Non può mancare uno dei dolci tipici : l’Astarpungar sono frittelle con una delicata pastella. Il nome significa « le palle dell’amante » e per questo è legato ad una storia: un uomo aveva una bellissima moglie che lo tradiva. Quando lui la trovò con l’amante, preso dalla gelosia, uccise il rivale, lo privò dei testicoli, tornò a casa, li cucinò in una dolce pastella facendone delle frittelle e li fece mangiare alla moglie ignara di tutto.

È quasi ora di partire, ma, come detto all’inizio abbiamo deciso di scoprire e lasciare l’Islanda dallo stesso posto. E rieccoci tra le lingue di acqua calda Azzurra che scorrono in mezzo a pareti di lava scura, tra l’immensa piscina termale di Blue Lagoon, un’oasi di naturale bellezza e estasi per il corpo.

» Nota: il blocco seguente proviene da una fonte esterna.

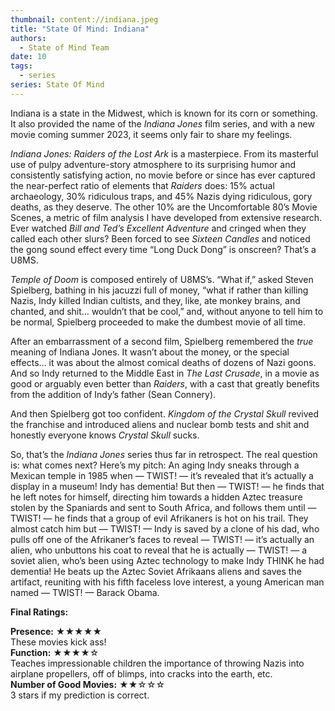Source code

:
 ```yaml
---
thumbnail: content://indiana.jpeg
title: "State Of Mind: Indiana"
authors:
  - State of Mind Team
date: 10
tags:
  - series
series: State Of Mind
---
```


Indiana is a state in the Midwest, which is known for its corn or something. It also provided the name of the *Indiana Jones* film series, and with a new movie coming summer 2023, it seems only fair to share my feelings.

*Indiana Jones: Raiders of the Lost Ark* is a masterpiece. From its masterful use of pulpy adventure-story atmosphere to its surprising humor and consistently satisfying action, no movie before or since has ever captured the near-perfect ratio of elements that *Raiders* does: 15% actual archaeology, 30% ridiculous traps, and 45% Nazis dying ridiculous, gory deaths, as they deserve. The other 10% are the Uncomfortable 80’s Movie Scenes, a metric of film analysis I have developed from extensive research. Ever watched *Bill and Ted’s Excellent Adventure* and cringed when they called each other slurs? Been forced to see *Sixteen* *Candles* and noticed the gong sound effect every time “Long Duck Dong” is onscreen? That’s a U8MS.

*Temple of Doom* is composed entirely of U8MS’s. “What if,” asked Steven Spielberg, bathing in his jacuzzi full of money, “what if rather than killing Nazis, Indy killed Indian cultists, and they, like, ate monkey brains, and chanted, and shit… wouldn’t that be cool,” and, without anyone to tell him to be normal, Spielberg proceeded to make the dumbest movie of all time.

After an embarrassment of a second film, Spielberg remembered the *true* meaning of Indiana Jones. It wasn’t about the money, or the special effects… it was about the almost comical deaths of dozens of Nazi goons. And so Indy returned to the Middle East in *The Last Crusade*, in a movie as good or arguably even better than *Raiders*, with a cast that greatly benefits from the addition of Indy’s father (Sean Connery).

And then Spielberg got too confident. *Kingdom of the Crystal Skull* revived the franchise and introduced aliens and nuclear bomb tests and shit and honestly everyone knows *Crystal Skull* sucks.

So, that’s the *Indiana Jones* series thus far in retrospect. The real question is: what comes next? Here’s my pitch: An aging Indy sneaks through a Mexican temple in 1985 when — TWIST! — it’s revealed that it’s actually a display in a museum! Indy has dementia! But then — TWIST! — he finds that he left notes for himself, directing him towards a hidden Aztec treasure stolen by the Spaniards and sent to South Africa, and follows them until — TWIST! — he finds that a group of evil Afrikaners is hot on his trail. They almost catch him but — TWIST! — Indy is saved by a clone of his dad, who pulls off one of the Afrikaner’s faces to reveal — TWIST! — it’s actually an alien, who unbuttons his coat to reveal that he is actually — TWIST! — a soviet alien, who’s been using Aztec technology to make Indy THINK he had dementia! He beats up the Aztec Soviet Afrikaans aliens and saves the artifact, reuniting with his fifth faceless love interest, a young American man named — TWIST! — Barack Obama. 

**Final Ratings:**

**Presence:** ★★★★★\
These movies kick ass!\
**Function:** ★★★★☆\
Teaches impressionable children the importance of throwing Nazis into airplane propellers, off of blimps, into cracks into the earth, etc.\
**Number of Good Movies:** ★★☆☆☆\
3 stars if my prediction is correct.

Ultime coccole con la maschera depurativa

 

 

E poi ci fermiamo davanti ad un piccolo museo, abbagliati da quel rosa del calar del giorno che sa di felicità

 

 

Qui, dopo ben 3300 chilometri, finisce il mio viaggio al centro della terra, quell’Islanda selvaggia e accogliente al tempo stesso, mistica, paciosa, irruente, solitaria e socievole, spesso lunatica, una donna dal carattere tagliente, una donna che vuole essere coccolata ed amata anche con tutti i suoi difetti, perché in fondo, lei, è assolutamente vera.